Reproduce the records exactly, beginning with their first line and ending with the line that contains "- Players can", and output nothing more.

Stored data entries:
________

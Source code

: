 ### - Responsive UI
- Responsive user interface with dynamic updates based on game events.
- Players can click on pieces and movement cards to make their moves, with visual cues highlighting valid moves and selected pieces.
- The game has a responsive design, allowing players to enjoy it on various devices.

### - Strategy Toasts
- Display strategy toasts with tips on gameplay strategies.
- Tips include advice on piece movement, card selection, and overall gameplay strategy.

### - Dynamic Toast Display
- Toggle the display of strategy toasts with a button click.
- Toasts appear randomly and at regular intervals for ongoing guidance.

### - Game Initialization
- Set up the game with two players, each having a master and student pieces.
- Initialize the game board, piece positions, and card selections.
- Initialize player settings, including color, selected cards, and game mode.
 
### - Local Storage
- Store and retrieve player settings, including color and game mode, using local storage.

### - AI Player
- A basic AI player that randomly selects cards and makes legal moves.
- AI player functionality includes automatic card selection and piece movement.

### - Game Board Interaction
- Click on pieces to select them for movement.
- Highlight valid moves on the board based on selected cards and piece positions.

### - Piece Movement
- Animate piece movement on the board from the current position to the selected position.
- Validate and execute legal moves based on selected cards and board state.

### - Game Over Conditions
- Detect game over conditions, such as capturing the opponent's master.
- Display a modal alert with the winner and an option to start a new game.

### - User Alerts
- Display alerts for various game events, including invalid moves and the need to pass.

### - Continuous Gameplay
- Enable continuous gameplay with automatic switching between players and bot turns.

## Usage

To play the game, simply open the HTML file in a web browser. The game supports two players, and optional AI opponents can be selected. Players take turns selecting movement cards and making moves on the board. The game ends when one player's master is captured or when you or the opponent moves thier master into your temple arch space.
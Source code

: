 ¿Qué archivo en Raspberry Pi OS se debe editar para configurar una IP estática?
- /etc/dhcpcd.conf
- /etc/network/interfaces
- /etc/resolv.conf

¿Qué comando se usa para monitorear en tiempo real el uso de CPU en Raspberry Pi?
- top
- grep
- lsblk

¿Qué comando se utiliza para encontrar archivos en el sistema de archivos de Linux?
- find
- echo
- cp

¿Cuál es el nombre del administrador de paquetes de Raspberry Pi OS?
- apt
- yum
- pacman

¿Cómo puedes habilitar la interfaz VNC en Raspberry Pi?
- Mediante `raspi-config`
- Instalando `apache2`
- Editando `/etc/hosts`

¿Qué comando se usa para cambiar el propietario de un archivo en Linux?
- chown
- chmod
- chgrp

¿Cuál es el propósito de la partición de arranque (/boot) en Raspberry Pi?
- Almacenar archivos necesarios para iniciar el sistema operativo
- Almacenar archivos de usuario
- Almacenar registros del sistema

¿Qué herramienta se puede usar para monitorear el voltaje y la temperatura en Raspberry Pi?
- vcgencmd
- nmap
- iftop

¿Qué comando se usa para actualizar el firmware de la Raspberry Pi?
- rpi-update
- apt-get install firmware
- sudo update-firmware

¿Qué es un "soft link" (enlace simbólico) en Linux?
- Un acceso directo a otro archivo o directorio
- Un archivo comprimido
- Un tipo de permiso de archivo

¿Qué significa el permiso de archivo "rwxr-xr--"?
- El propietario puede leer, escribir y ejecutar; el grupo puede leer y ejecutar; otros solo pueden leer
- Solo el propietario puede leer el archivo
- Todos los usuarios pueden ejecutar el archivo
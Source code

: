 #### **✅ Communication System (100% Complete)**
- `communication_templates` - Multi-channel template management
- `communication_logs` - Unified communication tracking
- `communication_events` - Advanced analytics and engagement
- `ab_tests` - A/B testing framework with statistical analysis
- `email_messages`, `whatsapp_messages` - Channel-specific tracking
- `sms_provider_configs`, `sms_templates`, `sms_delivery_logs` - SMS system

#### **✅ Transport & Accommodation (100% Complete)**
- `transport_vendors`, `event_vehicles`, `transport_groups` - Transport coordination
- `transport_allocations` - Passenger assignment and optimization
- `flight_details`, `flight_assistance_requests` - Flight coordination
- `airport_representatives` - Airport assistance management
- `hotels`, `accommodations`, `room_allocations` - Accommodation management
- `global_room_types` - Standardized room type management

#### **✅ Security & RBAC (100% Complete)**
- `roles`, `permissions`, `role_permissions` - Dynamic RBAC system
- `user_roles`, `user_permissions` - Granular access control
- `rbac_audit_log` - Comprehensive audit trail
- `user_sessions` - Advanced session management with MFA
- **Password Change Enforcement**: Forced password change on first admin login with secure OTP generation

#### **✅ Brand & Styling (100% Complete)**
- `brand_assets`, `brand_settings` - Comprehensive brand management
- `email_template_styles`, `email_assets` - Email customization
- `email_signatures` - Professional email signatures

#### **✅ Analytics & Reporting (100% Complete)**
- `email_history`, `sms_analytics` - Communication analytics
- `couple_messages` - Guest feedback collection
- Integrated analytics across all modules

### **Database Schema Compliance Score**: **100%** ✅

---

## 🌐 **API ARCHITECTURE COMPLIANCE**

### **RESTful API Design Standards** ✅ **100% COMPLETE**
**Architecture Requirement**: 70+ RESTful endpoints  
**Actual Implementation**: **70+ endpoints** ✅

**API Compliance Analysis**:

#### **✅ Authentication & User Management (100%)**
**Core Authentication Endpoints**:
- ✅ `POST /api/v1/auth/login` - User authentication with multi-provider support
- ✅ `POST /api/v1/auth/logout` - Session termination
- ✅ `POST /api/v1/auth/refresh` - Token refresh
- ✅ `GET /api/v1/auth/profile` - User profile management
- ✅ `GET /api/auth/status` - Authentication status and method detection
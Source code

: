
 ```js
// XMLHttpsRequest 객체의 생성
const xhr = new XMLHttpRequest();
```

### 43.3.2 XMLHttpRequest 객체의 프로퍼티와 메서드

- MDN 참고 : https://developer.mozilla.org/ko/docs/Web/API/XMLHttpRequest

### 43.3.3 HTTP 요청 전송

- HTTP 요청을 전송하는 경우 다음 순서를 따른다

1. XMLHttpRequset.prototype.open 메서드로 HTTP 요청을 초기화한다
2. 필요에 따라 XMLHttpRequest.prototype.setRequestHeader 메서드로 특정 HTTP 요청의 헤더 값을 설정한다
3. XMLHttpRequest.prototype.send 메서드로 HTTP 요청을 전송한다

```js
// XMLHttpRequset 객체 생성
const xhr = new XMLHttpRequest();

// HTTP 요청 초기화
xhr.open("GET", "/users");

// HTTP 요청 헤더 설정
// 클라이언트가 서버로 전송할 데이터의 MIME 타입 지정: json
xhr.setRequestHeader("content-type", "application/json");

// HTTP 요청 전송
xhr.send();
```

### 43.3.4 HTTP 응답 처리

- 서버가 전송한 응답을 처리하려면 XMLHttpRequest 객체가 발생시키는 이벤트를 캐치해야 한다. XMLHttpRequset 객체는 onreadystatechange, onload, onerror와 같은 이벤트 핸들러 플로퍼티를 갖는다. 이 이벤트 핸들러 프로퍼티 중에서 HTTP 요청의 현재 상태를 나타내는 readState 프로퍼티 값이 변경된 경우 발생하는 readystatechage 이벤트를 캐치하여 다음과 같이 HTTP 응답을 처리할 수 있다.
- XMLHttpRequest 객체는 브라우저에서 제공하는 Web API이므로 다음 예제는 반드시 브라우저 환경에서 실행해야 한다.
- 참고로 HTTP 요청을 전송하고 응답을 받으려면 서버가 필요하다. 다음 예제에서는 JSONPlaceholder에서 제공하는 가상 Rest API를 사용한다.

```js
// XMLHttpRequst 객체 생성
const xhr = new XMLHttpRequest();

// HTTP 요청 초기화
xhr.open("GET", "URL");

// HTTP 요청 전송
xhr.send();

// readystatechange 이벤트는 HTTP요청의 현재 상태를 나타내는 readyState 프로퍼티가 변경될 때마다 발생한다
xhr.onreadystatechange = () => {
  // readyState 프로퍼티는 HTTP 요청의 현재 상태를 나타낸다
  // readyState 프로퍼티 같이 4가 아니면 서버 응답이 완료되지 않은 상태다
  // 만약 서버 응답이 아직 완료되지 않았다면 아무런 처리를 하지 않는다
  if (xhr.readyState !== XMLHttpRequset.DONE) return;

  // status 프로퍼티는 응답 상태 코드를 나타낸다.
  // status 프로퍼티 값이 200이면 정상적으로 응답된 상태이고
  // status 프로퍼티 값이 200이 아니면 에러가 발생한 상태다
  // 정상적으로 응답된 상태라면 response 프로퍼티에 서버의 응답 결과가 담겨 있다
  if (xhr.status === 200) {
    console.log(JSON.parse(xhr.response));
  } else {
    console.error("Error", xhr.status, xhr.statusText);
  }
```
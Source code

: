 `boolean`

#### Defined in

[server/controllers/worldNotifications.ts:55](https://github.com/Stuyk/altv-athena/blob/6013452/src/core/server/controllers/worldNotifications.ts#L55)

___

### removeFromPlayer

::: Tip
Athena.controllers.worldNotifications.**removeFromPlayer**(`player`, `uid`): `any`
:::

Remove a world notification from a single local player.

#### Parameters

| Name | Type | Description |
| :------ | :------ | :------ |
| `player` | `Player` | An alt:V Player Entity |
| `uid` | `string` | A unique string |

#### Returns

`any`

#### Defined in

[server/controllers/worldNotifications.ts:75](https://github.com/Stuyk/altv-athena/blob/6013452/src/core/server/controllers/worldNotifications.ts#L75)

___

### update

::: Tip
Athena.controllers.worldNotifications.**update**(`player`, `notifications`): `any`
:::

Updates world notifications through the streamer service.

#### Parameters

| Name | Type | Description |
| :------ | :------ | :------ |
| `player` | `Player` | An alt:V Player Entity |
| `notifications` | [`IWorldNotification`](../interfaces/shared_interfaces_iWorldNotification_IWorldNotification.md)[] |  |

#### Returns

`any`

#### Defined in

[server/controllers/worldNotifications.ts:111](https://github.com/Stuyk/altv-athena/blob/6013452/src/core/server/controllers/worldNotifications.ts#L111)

________

Task result:
Source code

: ### - Responsive UI
- Responsive user interface with dynamic updates based on game events.
- Players can click on pieces and movement cards to make their moves, with visual cues highlighting valid moves and selected pieces.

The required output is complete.